Bug 1771903

Summary:	"MachineWithoutValidNode" and "MachineWithNoRunningPhase" alerts are firing
Product:	OpenShift Container Platform	Reporter:	Simon Pasquier <spasquie>
Component:	Cloud Compute	Assignee:	Alberto <agarcial>
Status:	CLOSED DUPLICATE	QA Contact:	Jianwei Hou <jhou>
Severity:	unspecified	Docs Contact:
Priority:	unspecified
Version:	4.3.0	CC:	agarcial
Target Milestone:	---
Target Release:	---
Hardware:	Unspecified
OS:	Unspecified
Whiteboard:
Fixed In Version:		Doc Type:	If docs needed, set a value
Doc Text:		Story Points:	---
Clone Of:		Environment:
Last Closed:	2019-11-14 09:34:45 UTC	Type:	Bug
Regression:	---	Mount Type:	---
Documentation:	---	CRM:
Verified Versions:		Category:	---
oVirt Team:	---	RHEL 7.3 requirements from Atomic Host:
Cloudforms Team:	---	Target Upstream Version:
Embargoed:

Comment 1 Alberto 2019-11-13 08:57:59 UTC

The alert is triggering legitimately when a machine is missing an associated node for too long.

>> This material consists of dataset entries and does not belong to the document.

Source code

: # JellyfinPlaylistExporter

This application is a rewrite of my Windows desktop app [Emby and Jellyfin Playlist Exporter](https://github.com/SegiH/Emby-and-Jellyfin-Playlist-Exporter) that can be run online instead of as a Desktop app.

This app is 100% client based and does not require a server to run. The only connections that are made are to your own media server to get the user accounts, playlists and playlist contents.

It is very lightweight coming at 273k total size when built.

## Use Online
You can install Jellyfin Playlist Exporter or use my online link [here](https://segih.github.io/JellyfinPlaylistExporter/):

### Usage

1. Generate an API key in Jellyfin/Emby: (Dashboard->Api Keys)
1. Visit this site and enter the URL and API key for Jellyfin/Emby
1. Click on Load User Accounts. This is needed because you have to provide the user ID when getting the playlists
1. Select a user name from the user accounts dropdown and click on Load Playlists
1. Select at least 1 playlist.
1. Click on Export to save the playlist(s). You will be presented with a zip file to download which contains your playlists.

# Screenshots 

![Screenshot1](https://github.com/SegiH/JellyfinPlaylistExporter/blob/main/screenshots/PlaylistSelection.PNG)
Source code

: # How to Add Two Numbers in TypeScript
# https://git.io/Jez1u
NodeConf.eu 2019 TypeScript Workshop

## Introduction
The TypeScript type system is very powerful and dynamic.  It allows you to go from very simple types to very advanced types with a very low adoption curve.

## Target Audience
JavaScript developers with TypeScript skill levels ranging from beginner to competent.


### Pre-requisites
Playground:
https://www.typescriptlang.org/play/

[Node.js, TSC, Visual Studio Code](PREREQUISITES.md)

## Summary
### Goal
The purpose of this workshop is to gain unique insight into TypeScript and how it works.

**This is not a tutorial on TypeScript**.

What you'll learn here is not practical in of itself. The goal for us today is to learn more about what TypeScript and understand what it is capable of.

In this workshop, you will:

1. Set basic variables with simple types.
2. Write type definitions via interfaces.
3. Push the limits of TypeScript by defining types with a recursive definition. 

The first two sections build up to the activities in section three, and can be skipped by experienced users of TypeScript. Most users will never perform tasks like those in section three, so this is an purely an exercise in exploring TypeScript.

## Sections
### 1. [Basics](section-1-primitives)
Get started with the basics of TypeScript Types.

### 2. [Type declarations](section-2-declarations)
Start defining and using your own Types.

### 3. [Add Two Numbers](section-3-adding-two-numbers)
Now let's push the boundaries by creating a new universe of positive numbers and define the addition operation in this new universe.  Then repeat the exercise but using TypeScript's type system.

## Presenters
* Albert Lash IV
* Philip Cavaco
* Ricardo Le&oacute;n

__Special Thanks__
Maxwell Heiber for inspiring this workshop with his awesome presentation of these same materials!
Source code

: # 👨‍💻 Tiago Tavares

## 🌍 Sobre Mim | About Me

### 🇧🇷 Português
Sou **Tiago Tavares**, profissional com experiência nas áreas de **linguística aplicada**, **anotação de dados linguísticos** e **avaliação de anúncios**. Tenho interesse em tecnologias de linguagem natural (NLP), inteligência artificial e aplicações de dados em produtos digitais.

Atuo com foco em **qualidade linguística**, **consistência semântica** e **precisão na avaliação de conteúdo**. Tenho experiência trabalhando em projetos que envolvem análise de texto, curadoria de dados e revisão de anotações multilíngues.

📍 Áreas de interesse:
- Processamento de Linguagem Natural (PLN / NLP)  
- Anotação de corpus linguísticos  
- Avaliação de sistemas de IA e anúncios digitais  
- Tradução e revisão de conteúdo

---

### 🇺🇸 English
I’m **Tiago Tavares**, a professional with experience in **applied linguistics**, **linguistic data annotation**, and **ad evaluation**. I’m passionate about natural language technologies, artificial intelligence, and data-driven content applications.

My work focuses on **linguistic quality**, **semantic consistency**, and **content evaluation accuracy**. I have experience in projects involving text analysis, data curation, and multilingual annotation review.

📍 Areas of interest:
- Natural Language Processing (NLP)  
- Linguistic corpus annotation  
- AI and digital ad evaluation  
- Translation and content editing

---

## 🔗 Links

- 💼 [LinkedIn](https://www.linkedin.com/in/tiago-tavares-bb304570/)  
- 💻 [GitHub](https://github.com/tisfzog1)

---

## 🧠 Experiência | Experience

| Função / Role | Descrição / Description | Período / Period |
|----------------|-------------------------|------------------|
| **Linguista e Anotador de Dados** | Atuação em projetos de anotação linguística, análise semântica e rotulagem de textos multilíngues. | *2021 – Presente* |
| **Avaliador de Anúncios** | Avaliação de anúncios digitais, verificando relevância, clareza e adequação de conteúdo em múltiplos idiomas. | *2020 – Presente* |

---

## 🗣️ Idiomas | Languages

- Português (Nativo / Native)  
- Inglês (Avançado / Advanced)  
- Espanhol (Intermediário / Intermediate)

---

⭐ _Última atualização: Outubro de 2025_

We've seen this sporadically, for some unknown reason seems some aws instances are hanging in a pending state and possibly being terminated eventually hence the machine resource enters a failed phase.
See
https://storage.googleapis.com/origin-ci-test/pr-logs/pull/openshift_cluster-monitoring-operator/543/pull-ci-openshift-cluster-monitoring-operator-master-e2e-aws/1569/artifacts/e2e-aws/must-gather/registry-svc-ci-openshift-org-ci-op-lklc3wmp-stable-sha256-dae1257b516a5c177237cfef5a6a3e241962b0d20cf54bcb2b66dc1671c5035e/namespaces/openshift-machine-api/machine.openshift.io/machines/ci-op-lklc3wmp-2249a-v4thp-worker-us-east-1a-mcxxc.yaml
And the lifecycle for ci-op-lklc3wmp-2249a-v4thp-worker-us-east-1a-mcxxc here https://storage.googleapis.com/origin-ci-test/pr-logs/pull/openshift_cluster-monitoring-operator/543/pull-ci-openshift-cluster-monitoring-operator-master-e2e-aws/1569/artifacts/e2e-aws/pods/openshift-machine-api_machine-api-controllers-584944fdd5-jjrmx_machine-controller.log
In a real cluster this can be remediated by covering your pool of machines with a machine health check.
Also in the near future we'll likely make machineSet to ignore "failed" machines to reconcile replicas so for a case like this it automatically recreate a new machine.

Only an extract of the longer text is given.